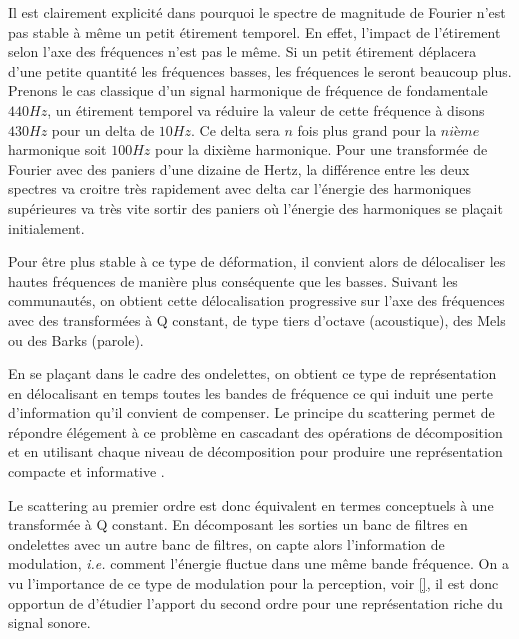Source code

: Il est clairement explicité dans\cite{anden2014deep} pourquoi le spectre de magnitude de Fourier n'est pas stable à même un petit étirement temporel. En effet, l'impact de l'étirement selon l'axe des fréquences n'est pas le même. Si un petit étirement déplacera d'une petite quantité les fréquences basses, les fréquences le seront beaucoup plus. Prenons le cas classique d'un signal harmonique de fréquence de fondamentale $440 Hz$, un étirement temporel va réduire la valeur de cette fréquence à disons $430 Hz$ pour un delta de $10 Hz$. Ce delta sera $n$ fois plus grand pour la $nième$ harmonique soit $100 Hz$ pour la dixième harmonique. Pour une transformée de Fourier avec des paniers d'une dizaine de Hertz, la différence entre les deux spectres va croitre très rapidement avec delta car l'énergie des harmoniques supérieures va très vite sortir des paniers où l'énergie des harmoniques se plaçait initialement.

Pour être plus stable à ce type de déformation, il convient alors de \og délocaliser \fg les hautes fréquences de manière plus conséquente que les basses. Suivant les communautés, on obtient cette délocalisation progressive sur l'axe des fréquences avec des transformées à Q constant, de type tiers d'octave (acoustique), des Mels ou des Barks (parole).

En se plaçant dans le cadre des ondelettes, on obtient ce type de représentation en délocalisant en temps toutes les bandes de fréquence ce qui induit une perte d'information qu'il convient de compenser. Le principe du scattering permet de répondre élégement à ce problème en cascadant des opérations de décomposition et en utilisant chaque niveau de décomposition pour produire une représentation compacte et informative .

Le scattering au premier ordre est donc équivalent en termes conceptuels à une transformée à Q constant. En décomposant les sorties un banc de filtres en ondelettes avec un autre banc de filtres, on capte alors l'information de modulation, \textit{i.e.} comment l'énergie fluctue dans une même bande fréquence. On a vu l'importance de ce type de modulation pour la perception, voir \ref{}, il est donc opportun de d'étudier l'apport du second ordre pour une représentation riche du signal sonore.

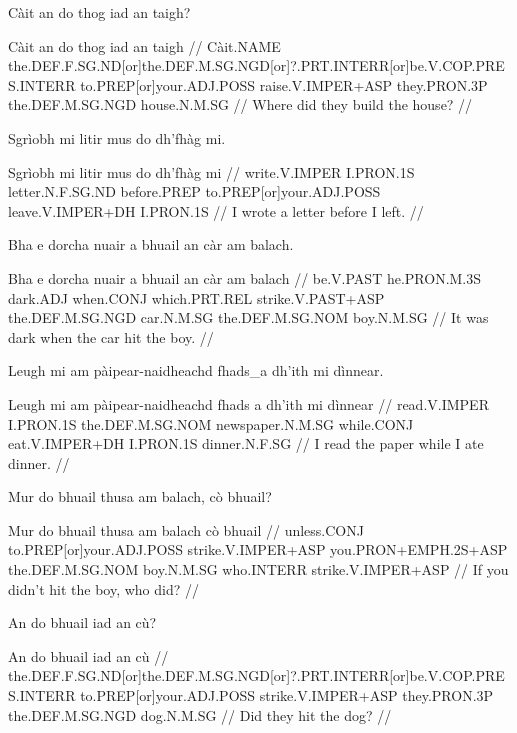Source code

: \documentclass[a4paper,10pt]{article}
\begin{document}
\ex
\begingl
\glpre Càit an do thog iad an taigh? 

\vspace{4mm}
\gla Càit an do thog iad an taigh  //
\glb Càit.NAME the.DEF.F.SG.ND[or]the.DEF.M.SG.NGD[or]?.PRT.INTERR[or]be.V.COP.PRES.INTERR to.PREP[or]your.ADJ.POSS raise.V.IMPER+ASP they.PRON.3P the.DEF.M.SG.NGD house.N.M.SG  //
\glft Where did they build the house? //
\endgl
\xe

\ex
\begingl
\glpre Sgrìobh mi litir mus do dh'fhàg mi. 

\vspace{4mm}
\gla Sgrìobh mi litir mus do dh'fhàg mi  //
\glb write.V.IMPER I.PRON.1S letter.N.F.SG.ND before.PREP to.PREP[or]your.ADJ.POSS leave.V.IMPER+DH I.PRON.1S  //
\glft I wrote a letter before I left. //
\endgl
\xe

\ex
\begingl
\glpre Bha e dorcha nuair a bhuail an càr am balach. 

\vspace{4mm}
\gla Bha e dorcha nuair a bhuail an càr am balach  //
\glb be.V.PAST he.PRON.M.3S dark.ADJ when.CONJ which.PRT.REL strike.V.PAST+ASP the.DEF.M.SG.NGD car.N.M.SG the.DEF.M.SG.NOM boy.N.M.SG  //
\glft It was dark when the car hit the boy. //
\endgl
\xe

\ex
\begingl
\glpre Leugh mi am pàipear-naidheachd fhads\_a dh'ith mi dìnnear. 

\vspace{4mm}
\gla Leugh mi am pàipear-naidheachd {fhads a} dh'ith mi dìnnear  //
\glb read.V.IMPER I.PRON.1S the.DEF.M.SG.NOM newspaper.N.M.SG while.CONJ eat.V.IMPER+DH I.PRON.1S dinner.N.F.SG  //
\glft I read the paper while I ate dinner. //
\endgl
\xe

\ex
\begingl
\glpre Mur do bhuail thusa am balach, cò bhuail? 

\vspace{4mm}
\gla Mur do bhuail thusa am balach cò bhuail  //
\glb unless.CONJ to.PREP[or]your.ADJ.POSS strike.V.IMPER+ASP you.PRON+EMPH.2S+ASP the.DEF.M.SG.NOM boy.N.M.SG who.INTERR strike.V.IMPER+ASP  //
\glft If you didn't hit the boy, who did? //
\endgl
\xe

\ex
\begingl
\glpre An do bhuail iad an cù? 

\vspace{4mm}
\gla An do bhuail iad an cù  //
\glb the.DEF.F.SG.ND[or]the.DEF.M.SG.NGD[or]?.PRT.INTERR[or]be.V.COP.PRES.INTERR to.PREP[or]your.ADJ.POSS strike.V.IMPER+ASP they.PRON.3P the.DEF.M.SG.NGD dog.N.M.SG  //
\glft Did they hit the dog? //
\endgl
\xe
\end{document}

# # # # # # #

— Task objective —
Among the lines above, which hold the word "Càit"? Report each one.

— Response —
\glpre Càit an do thog iad an taigh? 
\gla Càit an do thog iad an taigh  //
\glb Càit.NAME the.DEF.F.SG.ND[or]the.DEF.M.SG.NGD[or]?.PRT.INTERR[or]be.V.COP.PRES.INTERR to.PREP[or]your.ADJ.POSS raise.V.IMPER+ASP they.PRON.3P the.DEF.M.SG.NGD house.N.M.SG  //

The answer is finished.